The task -
Return, from the material below, each line in which "list" occurs.

Top of Extracted entries

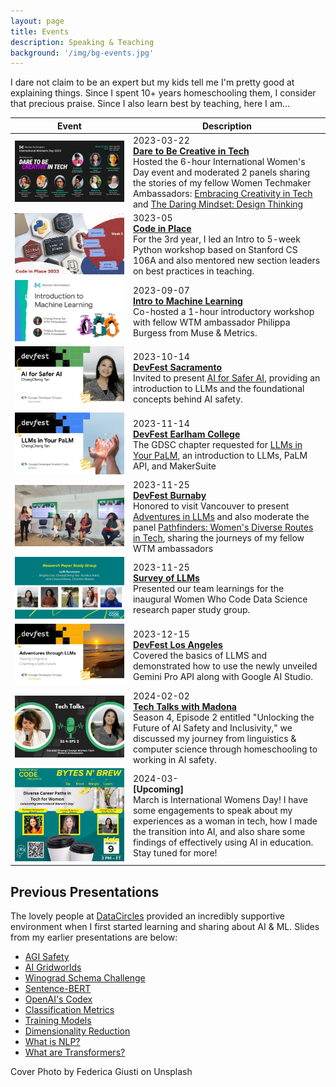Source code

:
 ```yaml
---
layout: page
title: Events
description: Speaking & Teaching
background: '/img/bg-events.jpg'
---
```


I dare not claim to be an expert but my kids tell me I'm pretty good at explaining things. Since I spent 10+ years homeschooling them, I consider that precious praise. Since I also learn best by teaching, here I am...

| Event | Description |
|-------|-------------|
| [![Dare to Be Creative in Tech](/img/events/2023-03-22-iwd.jpg)](/2023/03/22/wtm-iwd.html) | 2023-03-22<br>**[Dare to Be Creative in Tech](/2023/03/22/wtm-iwd.html)**<br>Hosted the 6-hour International Women's Day event and moderated 2 panels sharing the stories of my fellow Women Techmaker Ambassadors: [Embracing Creativity in Tech](https://www.linkedin.com/feed/update/urn:li:activity:7041060121723985921) and [The Daring Mindset: Design Thinking](https://www.linkedin.com/feed/update/urn:li:activity:7041068447304163330) |
| [![Code in Place](/img/events/2023-04-05-codeinplace.jpg)](https://codeinplace.stanford.edu/) | 3023-05<br>**[Code in Place](https://codeinplace.stanford.edu/)**<br>For the 3rd year, I led an Intro to 5-week Python workshop based on Stanford CS 106A and also mentored new section leaders on best practices in teaching. |
| [![Intro to ML](/img/events/2023-09-07-introML.jpg)](https://www.youtube.com/watch?v=stgiAM8pTq8&t=2s) | 2023-09-07<br>**[Intro to Machine Learning](https://www.youtube.com/watch?v=stgiAM8pTq8&t=2s)**<br>Co-hosted a 1-hour introductory workshop with fellow WTM ambassador Philippa Burgess from Muse & Metrics. |
| [![AI for Safer AI](/img/events/2023-10-14-ai-safeai.jpg)](/docs/2023-10-14%20DevFest%20-%20AI%20for%20Safer%20AI.pdf) | 2023-10-14<br>**[DevFest Sacramento](https://gdg.community.dev/events/details/google-gdg-sacramento-presents-devfest-sacramento-2023/)**<br>Invited to present [AI for Safer AI](/docs/2023-10-14%20DevFest%20-%20AI%20for%20Safer%20AI.pdf), providing an introduction to LLMs and the foundational concepts behind AI safety. |
| [![LLMs in Your PaLM](/img/events/2023-11-14-palm.jpg)](/docs/2023-11-14%20DevFest%20-%20LLMs%20in%20Your%20PaLM.pdf) | 2023-11-14<br>**[DevFest Earlham College](https://www.linkedin.com/feed/update/urn:li:activity:7132156256395423744/)**<br>The GDSC chapter requested for [LLMs in Your PaLM](/docs/2023-11-14%20DevFest%20-%20LLMs%20in%20Your%20PaLM.pdf), an introduction to LLMs, PaLM API, and MakerSuite |
| [![Pathfinders Panel](/img/events/2023-11-25-pathfinders-panel.jpg)](/docs/2023-11-14%20DevFest%20-%20LLMs%20in%20Your%20PaLM.pdf) | 2023-11-25<br>**[DevFest Burnaby](https://gdg.community.dev/events/details/google-gdg-burnaby-presents-devfest-2023-by-gdg-burnaby/)**<br>Honored to visit Vancouver to present [Adventures in LLMs](/docs/2023-11-25%20DevFest%20-%20Adventures%20through%20LLMs.pdf) and also moderate the panel [Pathfinders: Women's Diverse Routes in Tech](https://www.linkedin.com/feed/update/urn:li:activity:7132133414207442944/), sharing the journeys of my fellow WTM ambassadors |
| [![LLM Surveyors](/img/events/2023-11-18-llm-surveyors.jpg)](https://www.youtube.com/watch?v=Fuk6mUnnnqw) | 2023-11-25<br>**[Survey of LLMs](https://www.youtube.com/watch?v=Fuk6mUnnnqw)**<br>Presented our team learnings for the inaugural Women Who Code Data Science research paper study group. |
| [![Adventures through LLMs](/img/events/2023-12-15-adv-llms.jpg)](/docs/2023-12-15%20DevFest%20-%20Adventures%20through%20LLMs.pdf) | 2023-12-15<br>**[DevFest Los Angeles](https://gdg.community.dev/events/details/google-gdg-los-angeles-presents-devfest-2023-greater-los-angeles/)**<br>Covered the basics of LLMS and demonstrated how to use the newly unveiled Gemini Pro API along with Google AI Studio. |
| [![Tech Talks with Madona](/img/events/2024-02-02-tech-talks-madona.jpg)](https://www.techtalkswithmadona.com/p/season-4-episode-2-unlocking-the) | 2024-02-02<br>**[Tech Talks with Madona](https://www.techtalkswithmadona.com/p/season-4-episode-2-unlocking-the)**<br>Season 4, Episode 2 entitled "Unlocking the Future of AI Safety and Inclusivity," we discussed my journey from linguistics & computer science through homeschooling to working in AI safety. |
| ![Upcoming](/img/events/2024-03-09-wwcode-panel.jpg) | 2024-03-<br>**[Upcoming]**<br>March is International Womens Day! I have some engagements to speak about my experiences as a woman in tech, how I made the transition into AI, and also share some findings of effectively using AI in education. Stay tuned for more! |

## Previous Presentations

The lovely people at [DataCircles](https://datacircles.org/) provided an incredibly supportive environment when I first started learning and sharing about AI & ML. Slides from my earlier presentations are below:

- [AGI Safety](/docs/JournalClub%202022-03-02%20AGI%20Safety.pdf)
- [AI Gridworlds](/docs/JournalClub%202022-03-30%20AI%20Gridworlds.pdf)
- [Winograd Schema Challenge](/docs/JournalClub%202022-05-25%20NLP.pdf)
- [Sentence-BERT](/docs/JournalClub%202022-07-27%20SBERT.pdf)
- [OpenAI's Codex](/docs/JournalClub%202022-09-14%20Codex.pdf)
- [Classification Metrics](/docs/HOML%20Ch3.pdf)
- [Training Models](/docs/HOML%20Ch4.pdf)
- [Dimensionality Reduction](/docs/HOML%20Ch8.pdf)
- [What is NLP?](https://www.youtube.com/watch?v=Q3N7zoIcjtw&list=PLSGYwl5_qS6jEhXHXuEymvNYvrFuD2BOG&index=1)
- [What are Transformers?](https://www.youtube.com/watch?v=bedJ9bQBG6s&list=PLSGYwl5_qS6jEhXHXuEymvNYvrFuD2BOG&index=2)

<figcaption>Cover Photo by Federica Giusti on Unsplash</figcaption>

Bottom of Extracted entries

Task answer -
- [What is NLP?](https://www.youtube.com/watch?v=Q3N7zoIcjtw&list=PLSGYwl5_qS6jEhXHXuEymvNYvrFuD2BOG&index=1)
- [What are Transformers?](https://www.youtube.com/watch?v=bedJ9bQBG6s&list=PLSGYwl5_qS6jEhXHXuEymvNYvrFuD2BOG&index=2)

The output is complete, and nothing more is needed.